The American people wanted Trump elected so impeachment is bad! Um, wrong

That is actually the argument of Fred Hiatt in the Washington Post (not a direct link): “We thought his unfitness was evident before he was elected, and Americans chose him anyway. (No, he didn’t win the popular vote. But he won.) He is endangering the future of the planet — but we knew he was a climate denier. He ripped children from their parents at the border — but his racism and anti-immigrant animus, like his contempt for the Constitution, were no secrets.

To impeach him now for what the electorate welcomed or was willing to overlook isn’t the democratic response. The right response is to defeat him in 2020.”

Where to start? Well first off, Hiatt’s premise that the people chose Trump despite his flaws is, as he admits, bullshit: he didn’t win the popular vote. The people picked Clinton despite the supposed email scandal and James Comey’s letter and the Russian tampering. Yes, Trump won, but not by democratic means; the electoral college is, and was designed to be, antidemocratic. So it’s hard to see why impeachment, as a non-democratic response, is any more objectionable.

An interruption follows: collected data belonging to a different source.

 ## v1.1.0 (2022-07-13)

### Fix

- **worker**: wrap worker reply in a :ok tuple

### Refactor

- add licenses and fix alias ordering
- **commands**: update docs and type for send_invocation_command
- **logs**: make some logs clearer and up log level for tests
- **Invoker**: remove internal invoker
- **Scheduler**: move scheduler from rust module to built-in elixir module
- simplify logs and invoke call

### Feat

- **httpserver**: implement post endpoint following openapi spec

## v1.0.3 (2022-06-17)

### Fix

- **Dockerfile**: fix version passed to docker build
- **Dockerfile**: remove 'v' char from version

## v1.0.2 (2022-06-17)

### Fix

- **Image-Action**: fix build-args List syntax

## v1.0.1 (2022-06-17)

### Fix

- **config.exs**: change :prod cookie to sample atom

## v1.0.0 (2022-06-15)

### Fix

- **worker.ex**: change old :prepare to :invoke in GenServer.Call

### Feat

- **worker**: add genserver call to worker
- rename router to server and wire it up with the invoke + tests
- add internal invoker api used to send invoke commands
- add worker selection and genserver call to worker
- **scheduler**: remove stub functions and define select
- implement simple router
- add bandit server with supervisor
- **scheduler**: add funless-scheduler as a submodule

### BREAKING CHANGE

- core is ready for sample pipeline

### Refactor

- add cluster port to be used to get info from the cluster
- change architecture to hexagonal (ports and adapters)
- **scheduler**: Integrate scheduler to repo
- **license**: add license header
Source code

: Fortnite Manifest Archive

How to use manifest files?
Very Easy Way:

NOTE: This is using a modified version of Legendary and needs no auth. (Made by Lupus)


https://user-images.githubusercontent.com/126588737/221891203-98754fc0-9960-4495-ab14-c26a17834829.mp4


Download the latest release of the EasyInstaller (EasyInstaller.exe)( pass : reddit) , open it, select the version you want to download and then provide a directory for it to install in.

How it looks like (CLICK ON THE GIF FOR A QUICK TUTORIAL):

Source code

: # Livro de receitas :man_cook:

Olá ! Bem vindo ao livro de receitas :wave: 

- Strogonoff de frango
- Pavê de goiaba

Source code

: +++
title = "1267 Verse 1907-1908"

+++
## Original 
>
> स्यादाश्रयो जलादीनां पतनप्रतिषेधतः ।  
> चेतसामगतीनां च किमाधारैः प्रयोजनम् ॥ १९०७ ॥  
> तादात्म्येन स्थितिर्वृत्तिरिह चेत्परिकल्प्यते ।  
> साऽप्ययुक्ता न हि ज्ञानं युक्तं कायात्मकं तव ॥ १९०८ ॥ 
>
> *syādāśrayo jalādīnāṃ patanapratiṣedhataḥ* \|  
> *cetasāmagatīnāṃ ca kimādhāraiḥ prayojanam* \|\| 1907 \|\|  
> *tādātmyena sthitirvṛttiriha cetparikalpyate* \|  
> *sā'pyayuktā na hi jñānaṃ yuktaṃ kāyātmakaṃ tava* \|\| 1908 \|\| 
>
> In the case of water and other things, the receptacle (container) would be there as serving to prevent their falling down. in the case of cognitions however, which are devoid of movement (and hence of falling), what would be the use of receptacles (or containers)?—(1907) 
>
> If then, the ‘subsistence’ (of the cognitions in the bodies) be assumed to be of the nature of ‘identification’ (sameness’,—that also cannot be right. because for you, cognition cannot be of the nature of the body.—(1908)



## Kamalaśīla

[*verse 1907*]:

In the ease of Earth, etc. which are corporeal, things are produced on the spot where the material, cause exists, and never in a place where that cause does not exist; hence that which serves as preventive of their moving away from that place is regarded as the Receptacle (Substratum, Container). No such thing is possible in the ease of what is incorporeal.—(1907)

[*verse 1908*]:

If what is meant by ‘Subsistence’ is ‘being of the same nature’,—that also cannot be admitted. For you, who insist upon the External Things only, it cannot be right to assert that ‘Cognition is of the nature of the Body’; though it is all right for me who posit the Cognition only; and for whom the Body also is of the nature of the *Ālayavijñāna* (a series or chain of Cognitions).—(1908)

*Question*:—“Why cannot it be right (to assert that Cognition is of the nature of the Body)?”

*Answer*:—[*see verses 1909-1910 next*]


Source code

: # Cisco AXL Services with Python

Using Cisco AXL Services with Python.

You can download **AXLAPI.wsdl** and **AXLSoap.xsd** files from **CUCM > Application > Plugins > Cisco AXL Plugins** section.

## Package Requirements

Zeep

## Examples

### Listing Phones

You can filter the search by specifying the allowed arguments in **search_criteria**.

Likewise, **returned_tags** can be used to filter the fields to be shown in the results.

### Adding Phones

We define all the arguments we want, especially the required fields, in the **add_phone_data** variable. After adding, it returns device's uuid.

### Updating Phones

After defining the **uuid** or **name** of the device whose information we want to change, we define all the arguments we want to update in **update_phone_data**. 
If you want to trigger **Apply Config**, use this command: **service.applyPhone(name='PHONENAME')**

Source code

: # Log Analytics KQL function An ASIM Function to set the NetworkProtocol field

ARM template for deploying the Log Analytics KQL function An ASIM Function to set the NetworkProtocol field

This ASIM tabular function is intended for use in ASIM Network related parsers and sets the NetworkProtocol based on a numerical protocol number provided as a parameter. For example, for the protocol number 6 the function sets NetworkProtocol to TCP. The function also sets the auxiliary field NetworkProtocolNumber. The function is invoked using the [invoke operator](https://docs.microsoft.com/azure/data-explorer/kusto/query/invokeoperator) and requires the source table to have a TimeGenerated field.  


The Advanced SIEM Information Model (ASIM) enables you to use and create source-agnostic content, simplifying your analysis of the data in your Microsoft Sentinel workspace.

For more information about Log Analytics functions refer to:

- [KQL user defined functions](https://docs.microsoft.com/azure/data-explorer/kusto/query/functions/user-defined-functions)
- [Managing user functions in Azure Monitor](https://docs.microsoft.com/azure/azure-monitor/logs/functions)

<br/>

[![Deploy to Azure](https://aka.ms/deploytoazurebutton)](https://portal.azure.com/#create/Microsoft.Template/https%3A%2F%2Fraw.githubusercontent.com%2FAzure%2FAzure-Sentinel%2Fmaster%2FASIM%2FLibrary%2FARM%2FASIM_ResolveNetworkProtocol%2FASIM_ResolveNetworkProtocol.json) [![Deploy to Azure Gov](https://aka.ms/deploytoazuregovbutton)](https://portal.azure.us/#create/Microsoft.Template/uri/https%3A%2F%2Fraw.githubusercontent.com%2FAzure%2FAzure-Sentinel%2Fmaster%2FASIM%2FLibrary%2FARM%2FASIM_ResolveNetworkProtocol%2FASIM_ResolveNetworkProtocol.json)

And no, we did not know what we were getting in 2016. Sure, we knew he was bad, but the Mueller intel about obstruction of justice, which could certainly justify impeachment, was not available. Nor is it a logical to say that voters, knowing Trump’s “anti-immigrant animus,” somehow knew he’d be snatching kids from their parents and imprisoning them and were cool with that (it appears hardcore Trump supporters are fine with it, but not all Trump voters are that devoted). Is Hiatt seriously suggesting that because Trump was obviously unfit, nothing he does can now justify impeachment?

Possibly this reflects something blogger Paul Campos wrote about a while back, that there’s huge resentment on the right over liberals continuing to bring up how bad Trump is. Campos says the attitude is that sure, Trump is a bad guy, but we already knew that! Rubbing our noses in it just makes us feel like you look down on us for supporting him! We resent that! (Campos says there’s also a lot of resentment about the fight over Kavanaugh’s Supreme Court appointment, something I’ll come back to later).

No More Mr. Nice Blog makes another good point: before the election, pundits such as WaPo’s Kathleen Parker actually assured us that Trump wouldn’t be that bad. Congress would rein him in. Republicans wouldn’t just go along with his worst impulses. “He won’t impose any religion-based immigration restrictions, because even Trump isn’t that lame-brained,” according to Parker. So there were definitely reasons voters might have underestimated how bad he’d be. I’ve read interviews with conservative women who insisted nobody with Trump’s playboy lifestyle would actually block funding for Planned Parenthood or be seriously anti-abortion. And there’s my friend who claimed (and he wasn’t alone) Trump would make up for his mental limits by hiring the best and the brightest.

And most importantly, Americans didn’t chose him. Democracy did not put Trump in the Oval Office. So Hiatt’s column is wrong from the ground up.